Pan Demic gave Artemis a look before shaking his head. “Anyway, moving on,” he said. “Drakester, I should inform you that we have the whole Brokedown Palace Massacre on video. Full disclosure and all that.”
“The Brokedown Palace Massacre?” I said. “Are you serious? And I don’t remember giving you permission to video anything.”
“Relax, Drakester,” he said. “There’s only one copy. It’s Ctrl+Alt+Safe With Us.”
“I don’t Ctrl+Alt+Give A Fuck,” I said. “Wipe it.”
“Drakester,” Pan Demic whined. “It’s some of your best work. I might even add that it tops Scarlet’s Restaurant Mafia Massacre.” He turned his head to look at Scarlet, who had a wry smile on her face at this point. “Not by much, though. The Hellbastards tipped the scales in this case. Those little guys are fucking crazy, man. Drakester, where can we get some?

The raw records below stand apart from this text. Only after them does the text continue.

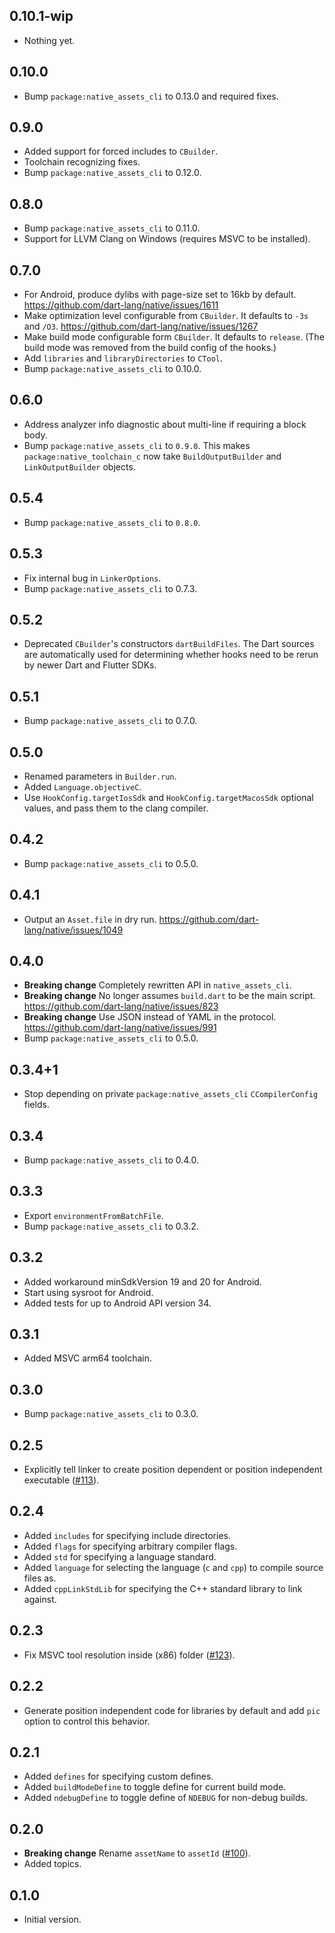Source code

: ## 0.10.1-wip

- Nothing yet.

## 0.10.0

- Bump `package:native_assets_cli` to 0.13.0 and required fixes.

## 0.9.0

- Added support for forced includes to `CBuilder`.
- Toolchain recognizing fixes.
- Bump `package:native_assets_cli` to 0.12.0.

## 0.8.0

- Bump `package:native_assets_cli` to 0.11.0.
- Support for LLVM Clang on Windows (requires MSVC to be installed).

## 0.7.0

- For Android, produce dylibs with page-size set to 16kb by default.
  https://github.com/dart-lang/native/issues/1611
- Make optimization level configurable from `CBuilder`. It defaults to `-3s` and
  `/O3`. https://github.com/dart-lang/native/issues/1267
- Make build mode configurable form `CBuilder`. It defaults to `release`. (The
  build mode was removed from the build config of the hooks.)
- Add `libraries` and `libraryDirectories` to `CTool`.
- Bump `package:native_assets_cli` to 0.10.0.

## 0.6.0

- Address analyzer info diagnostic about multi-line if requiring a block body.
- Bump `package:native_assets_cli` to `0.9.0`. This makes
  `package:native_toolchain_c` now take `BuildOutputBuilder` and
  `LinkOutputBuilder` objects.

## 0.5.4

- Bump `package:native_assets_cli` to `0.8.0`.

## 0.5.3

- Fix internal bug in `LinkerOptions`.
- Bump `package:native_assets_cli` to 0.7.3.

## 0.5.2

- Deprecated `CBuilder`'s constructors `dartBuildFiles`. The Dart sources are
  automatically used for determining whether hooks need to be rerun by newer
  Dart and Flutter SDKs.

## 0.5.1

- Bump `package:native_assets_cli` to 0.7.0.

## 0.5.0

- Renamed parameters in `Builder.run`.
- Added `Language.objectiveC`.
- Use `HookConfig.targetIosSdk` and `HookConfig.targetMacosSdk` optional
  values, and pass them to the clang compiler.

## 0.4.2

- Bump `package:native_assets_cli` to 0.5.0.

## 0.4.1

- Output an `Asset.file` in dry run.
  https://github.com/dart-lang/native/issues/1049

## 0.4.0

- **Breaking change** Completely rewritten API in `native_assets_cli`.
- **Breaking change** No longer assumes `build.dart` to be the main script.
  https://github.com/dart-lang/native/issues/823
- **Breaking change** Use JSON instead of YAML in the protocol.
  https://github.com/dart-lang/native/issues/991
- Bump `package:native_assets_cli` to 0.5.0.

## 0.3.4+1

- Stop depending on private `package:native_assets_cli` `CCompilerConfig` fields.

## 0.3.4

- Bump `package:native_assets_cli` to 0.4.0.

## 0.3.3

- Export `environmentFromBatchFile`.
- Bump `package:native_assets_cli` to 0.3.2.

## 0.3.2

- Added workaround minSdkVersion 19 and 20 for Android.
- Start using sysroot for Android.
- Added tests for up to Android API version 34.

## 0.3.1

- Added MSVC arm64 toolchain.

## 0.3.0

- Bump `package:native_assets_cli` to 0.3.0.

## 0.2.5

- Explicitly tell linker to create position dependent or position independent executable
  ([#113](https://github.com/dart-lang/native/issues/133)).

## 0.2.4

- Added `includes` for specifying include directories.
- Added `flags` for specifying arbitrary compiler flags.
- Added `std` for specifying a language standard.
- Added `language` for selecting the language (`c` and `cpp`) to compile source files as.
- Added `cppLinkStdLib` for specifying the C++ standard library to link against.

## 0.2.3

- Fix MSVC tool resolution inside (x86) folder
  ([#123](https://github.com/dart-lang/native/issues/123)).

## 0.2.2

- Generate position independent code for libraries by default and add
  `pic` option to control this behavior.

## 0.2.1

- Added `defines` for specifying custom defines.
- Added `buildModeDefine` to toggle define for current build mode.
- Added `ndebugDefine` to toggle define of `NDEBUG` for non-debug builds.

## 0.2.0

- **Breaking change** Rename `assetName` to `assetId`
  ([#100](https://github.com/dart-lang/native/issues/100)).
- Added topics.

## 0.1.0

- Initial version.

Like right away?”
“Believe me,” I said. “Even if you could summon the little bastards, you’d never be able to handle them. They’d snort all your coke and fuck your place up.”
Pan Demic and Artemis grinned at each other. “Sounds awesome,” they both said at the same time.
“No, it doesn’t,” I said. “Are you two wasters going to help me out here or not? The video footage, remember?”
“This conversation isn’t over,” Artemis said.
“We want Hellbastards!” Pan Demic pronounced.
“And we shall have them!” Artemis said.